See Simple Random Number Generation for C# source code. The state is just two unsigned integers, so it's easy to keep up with between calls. And the generator passes standard tests for quality.
What about storing a Dictionary<int, int> the provides the first value returned by a new Random object for a given seed?
class RandomSource
{
Dictionary<int, int> _dictionary = new Dictionary<int, int>();
public int GetValue(int seed)
{
int value;
if (!_dictionary.TryGetValue(seed, out value))
{
value = _dictionary[seed] = new Random(seed).Next();
}
return value;
}
}
This incurs the GC pressue of constructing a new Random instance the first time you want a value for a particular seed, but every subsequent call with the same seed will retrieve a cached value instead.
I don't think a "random number generator" is actually what you're looking for. Simply create another map and pre-populate it with random values. If your current heightmap is W x H, the simplest solution would be to create a W x H 2D array and just fill each element with a random value using System.Random. You can then look up the pre-populated random value for a particular (x, y) coordinate whenever you need it.
Alternatively, if your current heighmap actually stores some kind of data structure, you could modify that to store the random value in addition to the height value.
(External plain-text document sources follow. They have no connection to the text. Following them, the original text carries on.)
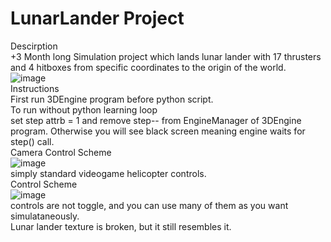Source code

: # LunarLander Project
Descirption  
+3 Month long Simulation project which lands lunar lander with 17 thrusters and 4 hitboxes from specific coordinates to the origin of the world.   
![image](https://user-images.githubusercontent.com/92366936/221451725-44fe2458-5b27-4274-8d9f-bb80b6141950.png)   
Instructions  
First run 3DEngine program before python script.  
To run without python learning loop  
set step attrb = 1 and remove step-- from EngineManager of 3DEngine program. Otherwise you will see black screen meaning   engine waits for step() call.  
Camera Control Scheme  
![image](https://user-images.githubusercontent.com/92366936/222907945-355c6021-77d8-4eda-83e6-321f95ca4c43.png)  
simply standard videogame helicopter controls.  
Control Scheme  
![image](https://user-images.githubusercontent.com/92366936/222907649-8b79c130-afca-456c-b4b7-8c87c3c1932b.png)  
controls are not toggle, and you can use many of them as you want simulataneously.  
Lunar lander texture is broken, but it still resembles it.  
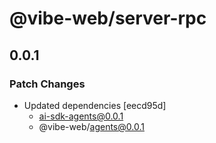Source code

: # @vibe-web/server-rpc

## 0.0.1

### Patch Changes

- Updated dependencies [eecd95d]
  - ai-sdk-agents@0.0.1
  - @vibe-web/agents@0.0.1
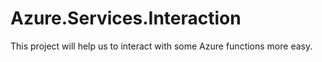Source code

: # Azure.Services.Interaction
 This project will help us to interact with some Azure functions more easy.
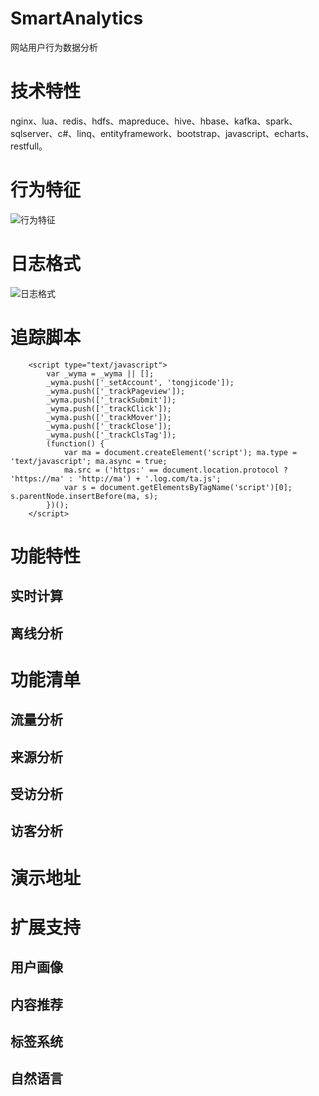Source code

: # SmartAnalytics
网站用户行为数据分析

# 技术特性
nginx、lua、redis、hdfs、mapreduce、hive、hbase、kafka、spark、sqlserver、c#、linq、entityframework、bootstrap、javascript、echarts、restfull。

# 行为特征
![行为特征](https://raw.githubusercontent.com/ljja/SmartAnalytics/master/doc/log-summary.png)

# 日志格式
![日志格式](https://raw.githubusercontent.com/ljja/SmartAnalytics/master/doc/log-format.png)

# 追踪脚本
		<script type="text/javascript">
			var _wyma = _wyma || [];
			_wyma.push(['_setAccount', 'tongjicode']);
			_wyma.push(['_trackPageview']);
			_wyma.push(['_trackSubmit']);
			_wyma.push(['_trackClick']);
			_wyma.push(['_trackMover']);
			_wyma.push(['_trackClose']);
			_wyma.push(['_trackClsTag']);
			(function() {
				var ma = document.createElement('script'); ma.type = 'text/javascript'; ma.async = true;
				ma.src = ('https:' == document.location.protocol ? 'https://ma' : 'http://ma') + '.log.com/ta.js';
				var s = document.getElementsByTagName('script')[0]; s.parentNode.insertBefore(ma, s);
			})();
		</script>

# 功能特性

## 实时计算

## 离线分析

# 功能清单

## 流量分析

## 来源分析

## 受访分析

## 访客分析

# 演示地址

# 扩展支持

## 用户画像

## 内容推荐

## 标签系统

## 自然语言
 

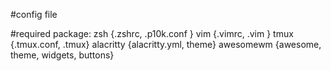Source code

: #config file 

#required package:
zsh         {.zshrc, .p10k.conf }
vim         {.vimrc, .vim } 
tmux        {.tmux.conf, .tmux}
alacritty   {alacritty.yml, theme}
awesomewm   {awesome, theme, widgets, buttons}

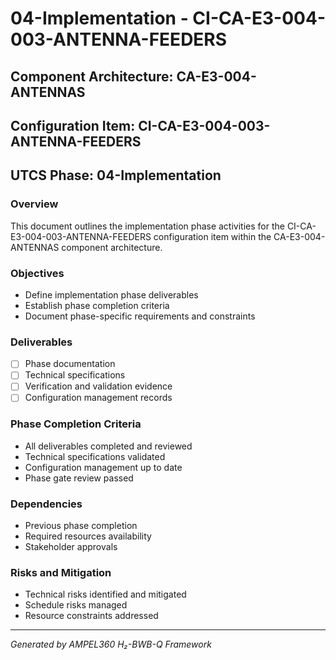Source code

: # 04-Implementation - CI-CA-E3-004-003-ANTENNA-FEEDERS

## Component Architecture: CA-E3-004-ANTENNAS
## Configuration Item: CI-CA-E3-004-003-ANTENNA-FEEDERS
## UTCS Phase: 04-Implementation

### Overview
This document outlines the implementation phase activities for the CI-CA-E3-004-003-ANTENNA-FEEDERS configuration item within the CA-E3-004-ANTENNAS component architecture.

### Objectives
- Define implementation phase deliverables
- Establish phase completion criteria
- Document phase-specific requirements and constraints

### Deliverables
- [ ] Phase documentation
- [ ] Technical specifications
- [ ] Verification and validation evidence
- [ ] Configuration management records

### Phase Completion Criteria
- All deliverables completed and reviewed
- Technical specifications validated
- Configuration management up to date
- Phase gate review passed

### Dependencies
- Previous phase completion
- Required resources availability
- Stakeholder approvals

### Risks and Mitigation
- Technical risks identified and mitigated
- Schedule risks managed
- Resource constraints addressed

---
*Generated by AMPEL360 H₂-BWB-Q Framework*
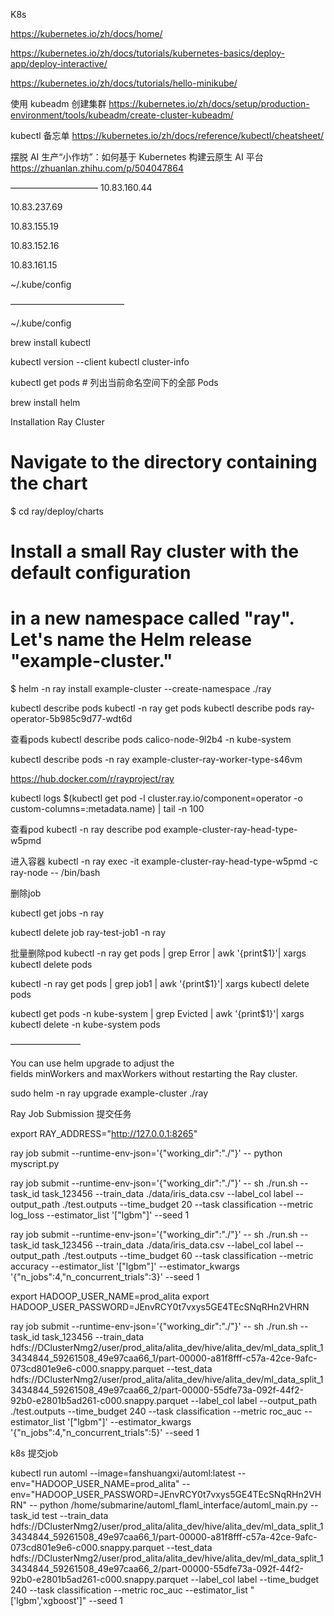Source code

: K8s

https://kubernetes.io/zh/docs/home/ 

https://kubernetes.io/zh/docs/tutorials/kubernetes-basics/deploy-app/deploy-interactive/ 

https://kubernetes.io/zh/docs/tutorials/hello-minikube/ 

使用 kubeadm 创建集群
https://kubernetes.io/zh/docs/setup/production-environment/tools/kubeadm/create-cluster-kubeadm/ 

kubectl 备忘单
https://kubernetes.io/zh/docs/reference/kubectl/cheatsheet/ 

摆脱 AI 生产“小作坊”：如何基于 Kubernetes 构建云原生 AI 平台
https://zhuanlan.zhihu.com/p/504047864 

——————————
10.83.160.44

10.83.237.69

10.83.155.19

10.83.152.16 

10.83.161.15

~/.kube/config


—————————————

~/.kube/config


brew install kubectl 

kubectl version --client
kubectl cluster-info

kubectl get pods                              # 列出当前命名空间下的全部 Pods


brew install helm


Installation Ray Cluster

# Navigate to the directory containing the chart
$ cd ray/deploy/charts

# Install a small Ray cluster with the default configuration
# in a new namespace called "ray". Let's name the Helm release "example-cluster."
$ helm -n ray install example-cluster --create-namespace ./ray


kubectl describe pods kubectl -n ray get pods
kubectl describe pods ray-operator-5b985c9d77-wdt6d

查看pods
kubectl describe pods calico-node-9l2b4 -n kube-system

kubectl describe pods -n ray example-cluster-ray-worker-type-s46vm


https://hub.docker.com/r/rayproject/ray

kubectl logs  $(kubectl get pod -l cluster.ray.io/component=operator -o custom-columns=:metadata.name) | tail -n 100

查看pod
kubectl -n ray describe pod example-cluster-ray-head-type-w5pmd

进入容器
kubectl -n ray exec -it example-cluster-ray-head-type-w5pmd -c ray-node -- /bin/bash


删除job

kubectl get jobs -n ray

kubectl delete job ray-test-job1 -n ray



批量删除pod
kubectl  -n ray get pods | grep Error | awk '{print$1}'| xargs kubectl delete pods

kubectl  -n ray get pods | grep job1 | awk '{print$1}'| xargs kubectl delete pods
 
kubectl  get pods -n kube-system | grep Evicted | awk '{print$1}'| xargs kubectl delete -n kube-system pods


————————


You can use helm upgrade to adjust the fields minWorkers and maxWorkers without restarting the Ray cluster.

sudo helm -n ray upgrade example-cluster ./ray



Ray Job Submission
提交任务

export RAY_ADDRESS="http://127.0.0.1:8265"

ray job submit --runtime-env-json='{"working_dir":"./"}' -- python myscript.py

ray job submit --runtime-env-json='{"working_dir":"./"}' -- sh ./run.sh --task_id task_123456 --train_data ./data/iris_data.csv --label_col label --output_path ./test.outputs --time_budget 20 --task classification --metric log_loss --estimator_list '["lgbm"]' --seed 1

ray job submit --runtime-env-json='{"working_dir":"./"}' -- sh ./run.sh --task_id task_123456 --train_data ./data/iris_data.csv --label_col label --output_path ./test.outputs --time_budget 60 --task classification --metric accuracy --estimator_list '["lgbm"]' --estimator_kwargs '{"n_jobs":4,"n_concurrent_trials":3}' --seed 1


export HADOOP_USER_NAME=prod_alita
export HADOOP_USER_PASSWORD=JEnvRCY0t7vxys5GE4TEcSNqRHn2VHRN

ray job submit --runtime-env-json='{"working_dir":"./"}' -- sh ./run.sh --task_id task_123456 --train_data hdfs://DClusterNmg2/user/prod_alita/alita_dev/hive/alita_dev/ml_data_split_13434844_59261508_49e97caa66_1/part-00000-a81f8fff-c57a-42ce-9afc-073cd801e9e6-c000.snappy.parquet --test_data hdfs://DClusterNmg2/user/prod_alita/alita_dev/hive/alita_dev/ml_data_split_13434844_59261508_49e97caa66_2/part-00000-55dfe73a-092f-44f2-92b0-e2801b5ad261-c000.snappy.parquet --label_col label --output_path ./test.outputs --time_budget 240 --task classification --metric roc_auc --estimator_list '["lgbm"]' --estimator_kwargs '{"n_jobs":4,"n_concurrent_trials":5}'  --seed 1


k8s 提交job

kubectl run automl --image=fanshuangxi/automl:latest --env="HADOOP_USER_NAME=prod_alita" --env="HADOOP_USER_PASSWORD=JEnvRCY0t7vxys5GE4TEcSNqRHn2VHRN" -- python /home/submarine/automl_flaml_interface/automl_main.py --task_id test --train_data hdfs://DClusterNmg2/user/prod_alita/alita_dev/hive/alita_dev/ml_data_split_13434844_59261508_49e97caa66_1/part-00000-a81f8fff-c57a-42ce-9afc-073cd801e9e6-c000.snappy.parquet --test_data hdfs://DClusterNmg2/user/prod_alita/alita_dev/hive/alita_dev/ml_data_split_13434844_59261508_49e97caa66_2/part-00000-55dfe73a-092f-44f2-92b0-e2801b5ad261-c000.snappy.parquet --label_col label --time_budget 240 --task classification --metric roc_auc --estimator_list "['lgbm','xgboost']"  --seed 1



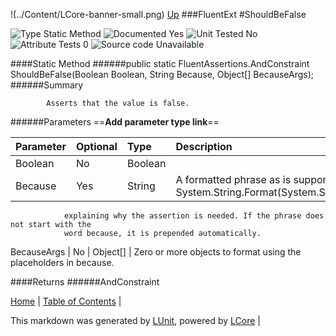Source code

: !(../Content/LCore-banner-small.png)
[Up](FluentExt.md)
###FluentExt
#ShouldBeFalse

![Type Static Method](http://b.repl.ca/v1/Type-Static%20Method-lightgrey.png) ![Documented Yes](http://b.repl.ca/v1/Documented-Yes-brightgreen.png) ![Unit Tested No](http://b.repl.ca/v1/Unit%20Tested-No-lightgrey.png) ![Attribute Tests 0](http://b.repl.ca/v1/Attribute%20Tests-0-lightgrey.png) ![Source code Unavailable](http://b.repl.ca/v1/Source%20code-Unavailable-red.png)

####Static Method
######public static FluentAssertions.AndConstraint<BooleanAssertions> ShouldBeFalse(Boolean Boolean, String Because, Object[] BecauseArgs);
######Summary

            Asserts that the value is false.
            
######Parameters
==__Add parameter type link__==

Parameter | Optional | Type | Description
:---  | :---  | :---  | :--- 
Boolean | No | Boolean | 
Because | Yes | String | A formatted phrase as is supported by System.String.Format(System.String,System.Object[])
                explaining why the assertion is needed. If the phrase does not start with the
                word because, it is prepended automatically.
BecauseArgs | No | Object[] | Zero or more objects to format using the placeholders in because.

####Returns
######AndConstraint<BooleanAssertions>


[Home](../../README.md) | [Table of Contents](../../TableOfContents.md) | 


This markdown was generated by [LUnit](https://github.com/CodeSingularity/LUnit), powered by [LCore](https://github.com/CodeSingularity/LCore) | 

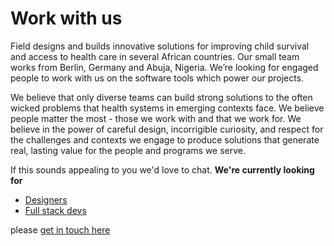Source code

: # Work with us

Field designs and builds innovative solutions for improving child survival and access to health care in several African countries. Our small team works from Berlin, Germany and Abuja, Nigeria. We’re looking for engaged people to work with us on the software tools which power our projects. 

We believe that only diverse teams can build strong solutions to the often wicked problems that health systems in emerging contexts face. We believe people matter the most - those we work with and that we work for. We believe in the power of careful design, incorrigible curiosity, and respect for the challenges and contexts we engage to produce solutions that generate real, lasting value for the people and programs we serve.

If this sounds appealing to you we'd love to chat. **We're currently looking for**

* [Designers](designer.md)
* [Full stack devs](fullstack_js.md)

please [get in touch here](mailto:jobs@field.partners)
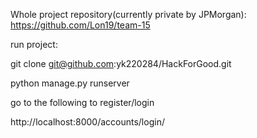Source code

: Whole project repository(currently private by JPMorgan): https://github.com/Lon19/team-15

run project:

git clone git@github.com:yk220284/HackForGood.git

python manage.py runserver

go to the following to register/login

http://localhost:8000/accounts/login/
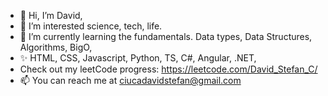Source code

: - 👋 Hi, I’m David,
- 👀 I’m interested science, tech, life.
- 🌱 I’m currently learning the fundamentals. Data types, Data Structures, Algorithms, BigO,
- ✨ HTML, CSS, Javascript, Python, TS, C#, Angular, .NET,
- Check out my leetCode progress: https://leetcode.com/David_Stefan_C/ 
- 📫 You can reach me at ciucadavidstefan@gmail.com

<!---
cdavidstefan/cdavidstefan is a ✨ special ✨ repository because its `README.md` (this file) appears on your GitHub profile.
You can click the Preview link to take a look at your changes.
--->
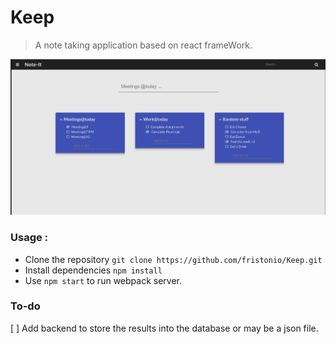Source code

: # Keep
> A note taking application based on react frameWork.

![Keep React](https://github.com/fristonio/Keep/blob/master/Images/Keep.png?raw=true)

### Usage :
* Clone the repository `git clone https://github.com/fristonio/Keep.git`
* Install dependencies `npm install`
* Use `npm start` to run webpack server.

### To-do
[ ] Add backend to store the results into the database or may be a json file.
A side benefit that this has is that later, if you need to, you can perform operations over the entire "random" map to ensure that it has certain properties. For example, depending on the context (is this for a game?) you may find later that you want to smooth the randomness out across the map. This is trivial if you precompute and store the values as I've described.
CSharpCity provides source to several random number generators. You'll have to experiment to see whether these have less impact on performance than System.Random.
ExtremeOptimization offers a library with several generators. They also discuss quality and speed of the generators and compare against System.Random.
Finally, what do you mean by GC pressure? Do you really mean memory pressure, which is the only context I've seen it used in? The job of the GC is to handle the creation and destruction of gobs of objects very efficiently. I'm concerned that you're falling for the premature optimization temptation. Perhaps you can create a test app that gives some cold, hard numbers.